* **Collected data**:
# # # # # # #

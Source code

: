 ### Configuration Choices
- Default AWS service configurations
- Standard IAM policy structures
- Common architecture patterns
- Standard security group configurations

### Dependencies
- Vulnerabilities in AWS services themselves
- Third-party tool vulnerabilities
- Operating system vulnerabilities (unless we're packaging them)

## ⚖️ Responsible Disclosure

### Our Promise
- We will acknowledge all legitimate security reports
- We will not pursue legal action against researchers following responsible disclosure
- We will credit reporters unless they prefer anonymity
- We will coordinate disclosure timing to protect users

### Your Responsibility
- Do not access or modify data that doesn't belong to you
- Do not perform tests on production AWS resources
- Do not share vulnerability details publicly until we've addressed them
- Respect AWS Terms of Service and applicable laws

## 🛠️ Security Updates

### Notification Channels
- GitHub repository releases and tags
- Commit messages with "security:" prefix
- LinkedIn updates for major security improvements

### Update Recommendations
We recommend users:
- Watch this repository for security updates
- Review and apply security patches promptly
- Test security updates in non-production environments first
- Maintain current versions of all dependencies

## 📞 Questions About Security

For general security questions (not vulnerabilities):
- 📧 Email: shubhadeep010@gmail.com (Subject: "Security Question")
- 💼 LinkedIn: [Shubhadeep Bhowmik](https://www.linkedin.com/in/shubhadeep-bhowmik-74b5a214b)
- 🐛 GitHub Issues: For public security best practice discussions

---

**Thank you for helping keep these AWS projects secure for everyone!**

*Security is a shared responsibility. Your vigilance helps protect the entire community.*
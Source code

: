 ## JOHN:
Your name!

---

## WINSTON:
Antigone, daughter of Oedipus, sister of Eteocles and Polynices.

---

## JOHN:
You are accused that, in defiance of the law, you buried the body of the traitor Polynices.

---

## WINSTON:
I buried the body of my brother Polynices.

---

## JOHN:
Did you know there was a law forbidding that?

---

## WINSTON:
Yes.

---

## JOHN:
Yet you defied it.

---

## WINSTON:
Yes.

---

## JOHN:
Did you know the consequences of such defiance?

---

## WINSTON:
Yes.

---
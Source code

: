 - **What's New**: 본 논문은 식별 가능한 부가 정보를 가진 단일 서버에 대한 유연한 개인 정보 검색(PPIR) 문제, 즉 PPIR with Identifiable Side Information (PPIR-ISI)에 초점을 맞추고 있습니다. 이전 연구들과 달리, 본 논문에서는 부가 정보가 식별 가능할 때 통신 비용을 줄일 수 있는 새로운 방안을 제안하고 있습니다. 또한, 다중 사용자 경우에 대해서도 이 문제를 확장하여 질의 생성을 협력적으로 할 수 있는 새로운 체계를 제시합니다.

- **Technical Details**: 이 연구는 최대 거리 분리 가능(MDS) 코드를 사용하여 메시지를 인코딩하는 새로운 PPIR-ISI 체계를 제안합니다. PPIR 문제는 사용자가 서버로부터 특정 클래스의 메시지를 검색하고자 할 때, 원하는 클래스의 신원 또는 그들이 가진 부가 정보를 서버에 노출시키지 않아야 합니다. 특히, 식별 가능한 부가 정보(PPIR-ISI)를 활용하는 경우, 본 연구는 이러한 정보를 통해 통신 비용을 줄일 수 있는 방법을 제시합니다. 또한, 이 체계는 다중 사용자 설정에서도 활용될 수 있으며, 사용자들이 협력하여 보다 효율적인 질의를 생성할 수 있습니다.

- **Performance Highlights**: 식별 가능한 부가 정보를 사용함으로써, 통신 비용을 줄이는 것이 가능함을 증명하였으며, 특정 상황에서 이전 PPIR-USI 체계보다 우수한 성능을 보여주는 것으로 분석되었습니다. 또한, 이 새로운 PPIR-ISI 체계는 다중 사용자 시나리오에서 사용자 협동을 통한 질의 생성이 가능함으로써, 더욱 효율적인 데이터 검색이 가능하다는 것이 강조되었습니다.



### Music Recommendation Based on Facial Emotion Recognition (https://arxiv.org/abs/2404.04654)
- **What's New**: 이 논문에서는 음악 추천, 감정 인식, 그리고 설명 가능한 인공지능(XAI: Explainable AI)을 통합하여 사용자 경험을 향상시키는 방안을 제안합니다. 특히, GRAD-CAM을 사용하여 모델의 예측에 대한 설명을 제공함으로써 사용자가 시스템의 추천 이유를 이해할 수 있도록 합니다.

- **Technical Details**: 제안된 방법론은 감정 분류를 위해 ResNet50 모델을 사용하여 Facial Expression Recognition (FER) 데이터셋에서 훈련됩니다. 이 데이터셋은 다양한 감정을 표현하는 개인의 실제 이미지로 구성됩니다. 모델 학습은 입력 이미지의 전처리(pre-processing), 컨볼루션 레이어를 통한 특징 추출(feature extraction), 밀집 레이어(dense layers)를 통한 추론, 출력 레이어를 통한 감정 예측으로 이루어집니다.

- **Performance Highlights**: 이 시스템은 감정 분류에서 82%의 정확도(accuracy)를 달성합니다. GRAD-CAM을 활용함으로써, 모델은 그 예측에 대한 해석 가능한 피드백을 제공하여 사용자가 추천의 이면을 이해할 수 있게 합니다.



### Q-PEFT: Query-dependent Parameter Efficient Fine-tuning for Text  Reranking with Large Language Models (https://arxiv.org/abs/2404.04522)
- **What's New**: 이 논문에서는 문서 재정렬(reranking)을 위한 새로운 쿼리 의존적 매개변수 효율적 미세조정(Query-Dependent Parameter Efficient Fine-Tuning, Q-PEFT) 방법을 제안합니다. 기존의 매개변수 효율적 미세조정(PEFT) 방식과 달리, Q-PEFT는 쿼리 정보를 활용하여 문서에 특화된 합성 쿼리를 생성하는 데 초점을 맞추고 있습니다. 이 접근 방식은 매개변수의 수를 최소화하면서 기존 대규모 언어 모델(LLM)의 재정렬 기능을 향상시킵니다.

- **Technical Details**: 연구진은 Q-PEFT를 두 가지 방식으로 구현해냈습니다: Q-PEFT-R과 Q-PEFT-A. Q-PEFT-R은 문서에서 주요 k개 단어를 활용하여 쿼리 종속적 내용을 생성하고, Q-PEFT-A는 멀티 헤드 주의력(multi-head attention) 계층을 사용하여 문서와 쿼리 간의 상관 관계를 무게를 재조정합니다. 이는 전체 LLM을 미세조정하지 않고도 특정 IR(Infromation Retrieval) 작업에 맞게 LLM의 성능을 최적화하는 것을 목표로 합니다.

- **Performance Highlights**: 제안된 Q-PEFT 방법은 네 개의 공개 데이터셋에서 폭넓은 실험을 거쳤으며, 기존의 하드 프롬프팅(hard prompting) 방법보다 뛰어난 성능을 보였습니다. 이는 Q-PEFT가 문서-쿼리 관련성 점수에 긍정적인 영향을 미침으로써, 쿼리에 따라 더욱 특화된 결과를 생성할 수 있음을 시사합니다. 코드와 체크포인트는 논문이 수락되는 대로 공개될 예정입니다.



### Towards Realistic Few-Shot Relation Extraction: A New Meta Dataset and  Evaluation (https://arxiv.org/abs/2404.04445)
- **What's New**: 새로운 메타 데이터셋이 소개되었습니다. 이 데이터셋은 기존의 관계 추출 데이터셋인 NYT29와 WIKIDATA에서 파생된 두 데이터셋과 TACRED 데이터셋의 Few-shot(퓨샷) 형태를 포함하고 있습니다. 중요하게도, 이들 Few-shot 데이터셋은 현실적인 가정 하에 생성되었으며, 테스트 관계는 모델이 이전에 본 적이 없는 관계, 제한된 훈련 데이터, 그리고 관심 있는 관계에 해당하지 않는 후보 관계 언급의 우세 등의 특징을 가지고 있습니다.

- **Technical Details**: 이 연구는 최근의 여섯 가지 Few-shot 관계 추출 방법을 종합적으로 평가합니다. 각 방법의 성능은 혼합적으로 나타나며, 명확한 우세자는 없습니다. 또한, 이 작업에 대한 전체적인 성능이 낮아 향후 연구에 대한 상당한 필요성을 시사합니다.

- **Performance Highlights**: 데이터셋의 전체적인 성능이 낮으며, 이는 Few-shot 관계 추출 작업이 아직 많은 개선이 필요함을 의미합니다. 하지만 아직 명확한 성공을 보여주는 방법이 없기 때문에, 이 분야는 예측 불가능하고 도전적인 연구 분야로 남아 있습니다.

# # # # # # #

* **About this exercise**:
The answer must consist of every line from the entries above that contains the string "Efficient".

* **Response to this task**:
### Q-PEFT: Query-dependent Parameter Efficient Fine-tuning for Text  Reranking with Large Language Models (https://arxiv.org/abs/2404.04522)
- **What's New**: 이 논문에서는 문서 재정렬(reranking)을 위한 새로운 쿼리 의존적 매개변수 효율적 미세조정(Query-Dependent Parameter Efficient Fine-Tuning, Q-PEFT) 방법을 제안합니다. 기존의 매개변수 효율적 미세조정(PEFT) 방식과 달리, Q-PEFT는 쿼리 정보를 활용하여 문서에 특화된 합성 쿼리를 생성하는 데 초점을 맞추고 있습니다. 이 접근 방식은 매개변수의 수를 최소화하면서 기존 대규모 언어 모델(LLM)의 재정렬 기능을 향상시킵니다.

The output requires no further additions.